Image Analysis Techniques
Introduction
Before beginning any geospatial analysis and remotes sensing project you need to plan, obtain and process data. Not all project have the same the data or processing requirements.
Select and Acquire Data
The first step in starting a project is to research, select and obtain data. You need to consider the scope of the project, resolution needs and financial constraints. You will also need to research and find what data is available. You will also want to consider what other types of data, including vector data and and tabular data.
Process Data
This is one of the most important steps in the geospatial analysis process. As we learned in previous modules pre-processing is an integral part of analysis. Pre-processing improves the quality and accuracy of the data. This step is also very important when analyzing changes over time. The most common pre-processing techniques needed are georeferencing, radiometric calibration and atmospheric correction.
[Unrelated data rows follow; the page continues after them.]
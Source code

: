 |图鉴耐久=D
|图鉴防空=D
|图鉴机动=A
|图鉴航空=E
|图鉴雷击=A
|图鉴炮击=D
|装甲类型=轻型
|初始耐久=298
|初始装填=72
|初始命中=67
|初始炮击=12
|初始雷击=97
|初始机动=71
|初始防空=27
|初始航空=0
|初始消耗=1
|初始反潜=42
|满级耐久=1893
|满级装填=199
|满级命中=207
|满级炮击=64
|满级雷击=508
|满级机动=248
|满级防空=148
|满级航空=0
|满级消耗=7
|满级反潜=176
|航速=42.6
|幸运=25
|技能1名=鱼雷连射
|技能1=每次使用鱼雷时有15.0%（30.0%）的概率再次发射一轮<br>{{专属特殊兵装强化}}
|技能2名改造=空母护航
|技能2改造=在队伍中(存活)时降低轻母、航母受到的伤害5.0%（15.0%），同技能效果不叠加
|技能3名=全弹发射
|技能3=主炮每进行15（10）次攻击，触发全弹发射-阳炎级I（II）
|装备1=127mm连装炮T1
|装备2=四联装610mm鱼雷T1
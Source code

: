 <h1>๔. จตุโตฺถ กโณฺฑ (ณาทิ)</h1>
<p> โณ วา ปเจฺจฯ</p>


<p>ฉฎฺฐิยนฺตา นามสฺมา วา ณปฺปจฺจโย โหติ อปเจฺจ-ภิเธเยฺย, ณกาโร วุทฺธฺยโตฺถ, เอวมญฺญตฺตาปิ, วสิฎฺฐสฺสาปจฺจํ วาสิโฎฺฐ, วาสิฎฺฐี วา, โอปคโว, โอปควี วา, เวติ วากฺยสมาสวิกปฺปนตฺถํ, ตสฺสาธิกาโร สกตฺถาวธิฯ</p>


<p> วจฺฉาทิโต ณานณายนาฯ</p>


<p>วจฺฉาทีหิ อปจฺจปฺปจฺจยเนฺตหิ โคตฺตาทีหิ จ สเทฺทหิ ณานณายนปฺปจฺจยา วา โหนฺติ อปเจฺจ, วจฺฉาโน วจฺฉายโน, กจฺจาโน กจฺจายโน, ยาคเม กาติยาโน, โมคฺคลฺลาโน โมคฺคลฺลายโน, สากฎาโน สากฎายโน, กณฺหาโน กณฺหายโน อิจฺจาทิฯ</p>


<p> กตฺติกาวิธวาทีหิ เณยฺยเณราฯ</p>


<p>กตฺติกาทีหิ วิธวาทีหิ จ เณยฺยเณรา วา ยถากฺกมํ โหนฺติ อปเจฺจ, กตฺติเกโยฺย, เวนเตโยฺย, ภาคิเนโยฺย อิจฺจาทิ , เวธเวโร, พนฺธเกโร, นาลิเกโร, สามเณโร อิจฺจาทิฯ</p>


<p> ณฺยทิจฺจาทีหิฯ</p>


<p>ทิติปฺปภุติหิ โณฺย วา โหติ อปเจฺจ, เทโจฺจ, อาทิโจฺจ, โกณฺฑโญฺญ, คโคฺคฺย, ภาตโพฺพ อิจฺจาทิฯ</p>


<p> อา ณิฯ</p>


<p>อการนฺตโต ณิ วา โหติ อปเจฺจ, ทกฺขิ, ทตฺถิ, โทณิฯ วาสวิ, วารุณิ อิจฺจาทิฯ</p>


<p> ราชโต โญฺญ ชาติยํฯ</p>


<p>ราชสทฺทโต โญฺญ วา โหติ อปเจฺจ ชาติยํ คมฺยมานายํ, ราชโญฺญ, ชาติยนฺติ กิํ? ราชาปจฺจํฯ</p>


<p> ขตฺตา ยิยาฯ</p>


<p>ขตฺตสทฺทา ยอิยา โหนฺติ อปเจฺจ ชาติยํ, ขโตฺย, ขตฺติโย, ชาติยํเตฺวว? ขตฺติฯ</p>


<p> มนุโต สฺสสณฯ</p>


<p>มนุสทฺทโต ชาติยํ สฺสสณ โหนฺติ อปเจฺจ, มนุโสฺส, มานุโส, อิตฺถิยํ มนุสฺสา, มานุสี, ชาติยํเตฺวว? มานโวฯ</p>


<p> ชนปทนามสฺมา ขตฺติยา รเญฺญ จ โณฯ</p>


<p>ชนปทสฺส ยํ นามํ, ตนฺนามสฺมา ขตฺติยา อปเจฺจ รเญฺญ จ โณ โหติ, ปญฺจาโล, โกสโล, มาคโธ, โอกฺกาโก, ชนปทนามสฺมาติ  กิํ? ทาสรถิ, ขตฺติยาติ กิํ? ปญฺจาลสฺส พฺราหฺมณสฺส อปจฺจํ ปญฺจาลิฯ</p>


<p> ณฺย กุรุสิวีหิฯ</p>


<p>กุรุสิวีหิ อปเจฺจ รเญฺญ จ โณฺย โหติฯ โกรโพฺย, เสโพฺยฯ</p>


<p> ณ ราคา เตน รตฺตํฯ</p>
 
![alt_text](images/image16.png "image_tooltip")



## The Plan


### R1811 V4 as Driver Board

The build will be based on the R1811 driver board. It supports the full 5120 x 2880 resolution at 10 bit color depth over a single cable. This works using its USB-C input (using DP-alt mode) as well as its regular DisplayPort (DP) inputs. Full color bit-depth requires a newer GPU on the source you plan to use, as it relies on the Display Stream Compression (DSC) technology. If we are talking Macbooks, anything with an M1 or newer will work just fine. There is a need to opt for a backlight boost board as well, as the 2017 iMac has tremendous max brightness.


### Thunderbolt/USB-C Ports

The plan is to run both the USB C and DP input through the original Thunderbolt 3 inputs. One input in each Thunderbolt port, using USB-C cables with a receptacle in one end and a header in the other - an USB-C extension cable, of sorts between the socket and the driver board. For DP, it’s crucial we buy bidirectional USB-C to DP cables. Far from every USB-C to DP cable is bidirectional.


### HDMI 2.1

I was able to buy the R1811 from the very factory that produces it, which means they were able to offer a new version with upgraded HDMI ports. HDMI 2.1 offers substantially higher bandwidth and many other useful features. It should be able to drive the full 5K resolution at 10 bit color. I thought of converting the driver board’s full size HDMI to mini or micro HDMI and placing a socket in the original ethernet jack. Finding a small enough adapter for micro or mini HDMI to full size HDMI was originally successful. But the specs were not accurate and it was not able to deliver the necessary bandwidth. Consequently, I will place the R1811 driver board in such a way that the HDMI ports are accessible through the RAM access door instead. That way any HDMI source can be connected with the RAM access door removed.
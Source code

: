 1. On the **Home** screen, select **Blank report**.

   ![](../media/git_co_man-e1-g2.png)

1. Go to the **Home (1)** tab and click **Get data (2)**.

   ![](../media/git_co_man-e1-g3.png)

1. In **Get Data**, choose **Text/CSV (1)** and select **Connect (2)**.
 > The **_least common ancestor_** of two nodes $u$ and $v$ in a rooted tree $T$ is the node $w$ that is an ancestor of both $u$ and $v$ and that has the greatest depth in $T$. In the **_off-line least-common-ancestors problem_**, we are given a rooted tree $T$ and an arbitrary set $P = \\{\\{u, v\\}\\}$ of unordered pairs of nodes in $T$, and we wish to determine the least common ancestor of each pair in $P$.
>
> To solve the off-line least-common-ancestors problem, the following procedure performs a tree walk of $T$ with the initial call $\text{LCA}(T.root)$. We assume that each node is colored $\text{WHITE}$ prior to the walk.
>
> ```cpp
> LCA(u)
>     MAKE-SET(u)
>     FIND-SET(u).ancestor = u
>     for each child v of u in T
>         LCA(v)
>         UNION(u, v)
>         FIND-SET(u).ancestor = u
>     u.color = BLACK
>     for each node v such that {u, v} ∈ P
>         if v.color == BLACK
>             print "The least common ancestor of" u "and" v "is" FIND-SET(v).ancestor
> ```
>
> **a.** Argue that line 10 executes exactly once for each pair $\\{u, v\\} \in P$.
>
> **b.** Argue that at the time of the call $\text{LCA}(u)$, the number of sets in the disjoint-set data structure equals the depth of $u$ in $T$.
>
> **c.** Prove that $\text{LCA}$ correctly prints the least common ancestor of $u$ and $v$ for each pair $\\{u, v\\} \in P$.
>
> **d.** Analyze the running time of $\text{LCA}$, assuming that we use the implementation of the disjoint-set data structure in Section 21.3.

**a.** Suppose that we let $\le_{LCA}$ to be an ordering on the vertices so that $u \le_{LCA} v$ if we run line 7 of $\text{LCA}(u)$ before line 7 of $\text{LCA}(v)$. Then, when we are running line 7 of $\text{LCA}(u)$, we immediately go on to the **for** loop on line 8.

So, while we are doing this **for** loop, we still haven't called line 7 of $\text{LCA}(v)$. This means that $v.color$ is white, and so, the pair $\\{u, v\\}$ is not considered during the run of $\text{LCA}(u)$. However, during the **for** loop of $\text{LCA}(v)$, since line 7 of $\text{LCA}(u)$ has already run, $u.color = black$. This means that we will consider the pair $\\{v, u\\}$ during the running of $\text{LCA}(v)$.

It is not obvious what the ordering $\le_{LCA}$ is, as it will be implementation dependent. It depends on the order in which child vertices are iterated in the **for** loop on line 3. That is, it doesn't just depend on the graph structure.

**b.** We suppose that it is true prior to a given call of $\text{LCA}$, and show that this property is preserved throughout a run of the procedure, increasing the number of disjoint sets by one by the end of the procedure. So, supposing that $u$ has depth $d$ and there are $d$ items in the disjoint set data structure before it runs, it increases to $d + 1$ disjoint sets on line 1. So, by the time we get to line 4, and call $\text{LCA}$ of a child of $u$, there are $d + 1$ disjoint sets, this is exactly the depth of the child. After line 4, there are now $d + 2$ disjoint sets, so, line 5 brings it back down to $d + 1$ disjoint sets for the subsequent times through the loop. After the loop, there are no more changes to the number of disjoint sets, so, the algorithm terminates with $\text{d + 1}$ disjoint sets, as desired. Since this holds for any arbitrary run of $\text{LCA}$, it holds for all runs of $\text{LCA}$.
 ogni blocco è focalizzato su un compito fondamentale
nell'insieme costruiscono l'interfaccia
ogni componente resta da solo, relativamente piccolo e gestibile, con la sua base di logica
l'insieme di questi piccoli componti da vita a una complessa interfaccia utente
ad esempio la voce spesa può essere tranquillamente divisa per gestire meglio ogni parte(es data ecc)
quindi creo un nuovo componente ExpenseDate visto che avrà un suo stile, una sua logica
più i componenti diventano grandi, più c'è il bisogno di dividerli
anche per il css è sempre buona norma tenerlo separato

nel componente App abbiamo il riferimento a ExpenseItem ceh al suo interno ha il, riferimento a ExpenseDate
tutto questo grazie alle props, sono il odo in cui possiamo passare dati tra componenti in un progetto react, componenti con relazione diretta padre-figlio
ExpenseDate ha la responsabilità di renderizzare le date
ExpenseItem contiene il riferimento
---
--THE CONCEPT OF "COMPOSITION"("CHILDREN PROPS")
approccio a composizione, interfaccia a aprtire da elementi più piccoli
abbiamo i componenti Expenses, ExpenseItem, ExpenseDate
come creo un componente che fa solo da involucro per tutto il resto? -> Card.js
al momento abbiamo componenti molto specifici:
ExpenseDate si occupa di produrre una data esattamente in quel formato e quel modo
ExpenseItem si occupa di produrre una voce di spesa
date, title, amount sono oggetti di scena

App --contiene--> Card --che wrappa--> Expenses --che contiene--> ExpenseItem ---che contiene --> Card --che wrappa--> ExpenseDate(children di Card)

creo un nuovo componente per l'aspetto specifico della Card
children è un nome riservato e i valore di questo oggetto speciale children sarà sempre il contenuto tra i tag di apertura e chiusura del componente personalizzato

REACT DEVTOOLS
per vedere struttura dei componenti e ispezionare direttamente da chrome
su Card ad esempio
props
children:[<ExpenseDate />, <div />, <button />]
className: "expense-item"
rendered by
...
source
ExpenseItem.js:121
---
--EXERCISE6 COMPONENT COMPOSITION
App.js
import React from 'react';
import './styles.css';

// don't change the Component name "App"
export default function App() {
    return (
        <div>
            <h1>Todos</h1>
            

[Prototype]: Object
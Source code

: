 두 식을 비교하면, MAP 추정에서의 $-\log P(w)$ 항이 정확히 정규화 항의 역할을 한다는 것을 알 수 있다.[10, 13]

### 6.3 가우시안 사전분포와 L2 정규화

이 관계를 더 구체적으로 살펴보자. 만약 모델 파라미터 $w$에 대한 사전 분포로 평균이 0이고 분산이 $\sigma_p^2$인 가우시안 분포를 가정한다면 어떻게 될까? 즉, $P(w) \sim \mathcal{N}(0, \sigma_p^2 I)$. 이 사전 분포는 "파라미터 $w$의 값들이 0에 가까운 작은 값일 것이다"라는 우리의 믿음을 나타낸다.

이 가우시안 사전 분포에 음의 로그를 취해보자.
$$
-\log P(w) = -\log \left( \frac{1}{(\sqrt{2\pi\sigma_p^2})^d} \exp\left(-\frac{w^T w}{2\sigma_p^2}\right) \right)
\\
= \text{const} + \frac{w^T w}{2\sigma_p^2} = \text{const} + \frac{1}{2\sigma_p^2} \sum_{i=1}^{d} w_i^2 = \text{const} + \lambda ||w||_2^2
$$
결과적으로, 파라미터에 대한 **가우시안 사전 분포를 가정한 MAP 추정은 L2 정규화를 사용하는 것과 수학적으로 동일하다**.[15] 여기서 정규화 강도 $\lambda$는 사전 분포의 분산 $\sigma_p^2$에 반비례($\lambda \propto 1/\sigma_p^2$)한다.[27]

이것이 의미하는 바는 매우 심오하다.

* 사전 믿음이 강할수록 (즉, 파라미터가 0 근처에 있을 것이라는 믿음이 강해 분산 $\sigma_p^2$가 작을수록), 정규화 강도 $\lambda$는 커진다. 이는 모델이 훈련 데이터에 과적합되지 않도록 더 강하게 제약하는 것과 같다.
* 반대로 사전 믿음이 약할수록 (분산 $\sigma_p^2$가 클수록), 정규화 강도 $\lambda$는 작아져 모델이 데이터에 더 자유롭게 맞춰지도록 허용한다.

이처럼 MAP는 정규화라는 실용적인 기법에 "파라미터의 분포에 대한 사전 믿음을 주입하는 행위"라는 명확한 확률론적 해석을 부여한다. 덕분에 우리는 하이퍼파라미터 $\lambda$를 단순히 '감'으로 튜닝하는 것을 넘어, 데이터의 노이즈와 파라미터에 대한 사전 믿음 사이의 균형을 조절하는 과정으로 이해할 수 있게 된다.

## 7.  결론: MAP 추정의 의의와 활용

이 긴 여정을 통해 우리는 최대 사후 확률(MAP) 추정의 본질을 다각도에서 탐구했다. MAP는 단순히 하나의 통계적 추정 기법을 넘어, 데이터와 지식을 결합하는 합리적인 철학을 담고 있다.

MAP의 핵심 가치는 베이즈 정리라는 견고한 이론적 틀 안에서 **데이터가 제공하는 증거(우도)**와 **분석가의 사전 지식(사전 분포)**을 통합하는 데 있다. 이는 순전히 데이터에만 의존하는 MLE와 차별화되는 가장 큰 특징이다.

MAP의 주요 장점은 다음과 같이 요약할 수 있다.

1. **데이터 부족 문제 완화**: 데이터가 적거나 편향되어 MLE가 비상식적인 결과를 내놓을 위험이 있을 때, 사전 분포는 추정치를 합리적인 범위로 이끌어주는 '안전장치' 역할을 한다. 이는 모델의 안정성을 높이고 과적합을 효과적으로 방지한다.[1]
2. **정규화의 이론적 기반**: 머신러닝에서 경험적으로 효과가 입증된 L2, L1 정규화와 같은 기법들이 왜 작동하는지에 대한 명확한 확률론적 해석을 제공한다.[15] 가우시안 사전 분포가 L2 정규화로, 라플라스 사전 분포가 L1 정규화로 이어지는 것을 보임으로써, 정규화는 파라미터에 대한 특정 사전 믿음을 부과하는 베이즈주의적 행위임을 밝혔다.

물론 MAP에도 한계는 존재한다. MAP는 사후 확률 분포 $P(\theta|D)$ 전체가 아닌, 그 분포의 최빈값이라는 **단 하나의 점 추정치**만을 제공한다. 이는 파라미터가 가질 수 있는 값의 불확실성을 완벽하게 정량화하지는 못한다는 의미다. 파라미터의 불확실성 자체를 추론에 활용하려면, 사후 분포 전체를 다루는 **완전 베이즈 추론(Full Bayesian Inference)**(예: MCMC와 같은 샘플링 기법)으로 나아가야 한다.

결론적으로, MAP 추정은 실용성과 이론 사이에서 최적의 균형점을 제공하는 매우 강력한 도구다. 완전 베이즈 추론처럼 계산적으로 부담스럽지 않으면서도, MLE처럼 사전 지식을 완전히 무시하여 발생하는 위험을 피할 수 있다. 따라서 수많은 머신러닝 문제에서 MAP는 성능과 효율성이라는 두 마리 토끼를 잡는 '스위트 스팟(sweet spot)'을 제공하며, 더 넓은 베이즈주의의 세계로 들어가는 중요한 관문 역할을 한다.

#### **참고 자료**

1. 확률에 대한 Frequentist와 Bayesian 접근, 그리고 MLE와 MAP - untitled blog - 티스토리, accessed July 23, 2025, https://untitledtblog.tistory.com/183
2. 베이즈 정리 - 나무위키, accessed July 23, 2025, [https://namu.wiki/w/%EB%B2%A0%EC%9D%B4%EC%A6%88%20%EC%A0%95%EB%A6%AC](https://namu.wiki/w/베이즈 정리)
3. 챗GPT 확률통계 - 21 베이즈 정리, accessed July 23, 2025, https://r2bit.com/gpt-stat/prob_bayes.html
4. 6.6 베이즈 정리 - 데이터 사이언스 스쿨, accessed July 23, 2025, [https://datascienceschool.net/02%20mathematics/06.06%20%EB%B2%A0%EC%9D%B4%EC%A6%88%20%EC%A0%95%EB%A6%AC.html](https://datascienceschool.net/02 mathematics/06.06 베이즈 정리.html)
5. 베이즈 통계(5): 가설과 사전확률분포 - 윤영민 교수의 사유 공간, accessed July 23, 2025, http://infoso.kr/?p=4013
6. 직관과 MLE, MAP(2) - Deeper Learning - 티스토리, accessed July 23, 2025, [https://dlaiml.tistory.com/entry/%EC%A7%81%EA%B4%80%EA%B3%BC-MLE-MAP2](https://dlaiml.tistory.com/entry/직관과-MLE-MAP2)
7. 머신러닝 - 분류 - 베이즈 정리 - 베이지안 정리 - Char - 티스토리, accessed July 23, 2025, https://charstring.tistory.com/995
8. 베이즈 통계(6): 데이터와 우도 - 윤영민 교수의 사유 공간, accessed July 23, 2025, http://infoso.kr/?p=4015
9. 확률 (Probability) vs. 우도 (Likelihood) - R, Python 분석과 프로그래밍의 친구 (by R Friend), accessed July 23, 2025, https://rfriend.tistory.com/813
After pre-processing, various image enhancement techniques, including contrast stretches and pansharpening may be applied.
Mosaic and/or Subset Data
Before beginning the analysis it is important to create a seamless, focused dataset. To achieve this you may need to mosaic multiple data sets and subset the data. Raster files can be large and processing can be time consuming. Therefore to save time and disk space subsetting data is an important step.
Analyze Data
There are many different analysis techniques and it is important to select an appropriate technique. Some of the interpretation and analysis techniques we will cover are:
- Digitizing and Measurements
- Sampling Techniques
- Spatial Analysis Techniques
- Spatial Statistics
- Image Classification